Dataset content section start

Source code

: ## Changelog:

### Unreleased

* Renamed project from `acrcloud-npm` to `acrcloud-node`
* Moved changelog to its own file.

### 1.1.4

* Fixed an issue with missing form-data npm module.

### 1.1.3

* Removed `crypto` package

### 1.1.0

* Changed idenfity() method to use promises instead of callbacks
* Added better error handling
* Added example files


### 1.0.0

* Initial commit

Dataset content section end
Dataset content section start

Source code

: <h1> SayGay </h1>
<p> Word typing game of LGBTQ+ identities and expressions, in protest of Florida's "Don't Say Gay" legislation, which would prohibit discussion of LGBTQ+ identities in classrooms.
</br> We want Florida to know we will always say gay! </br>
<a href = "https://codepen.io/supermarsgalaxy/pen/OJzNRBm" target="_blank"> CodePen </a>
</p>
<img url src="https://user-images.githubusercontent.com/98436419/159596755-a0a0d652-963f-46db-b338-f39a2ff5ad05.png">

Dataset content section end

*Work item*: Copy each line above where the string "https" occurs.

*Exercise response*:
<a href = "https://codepen.io/supermarsgalaxy/pen/OJzNRBm" target="_blank"> CodePen </a>
<img url src="https://user-images.githubusercontent.com/98436419/159596755-a0a0d652-963f-46db-b338-f39a2ff5ad05.png">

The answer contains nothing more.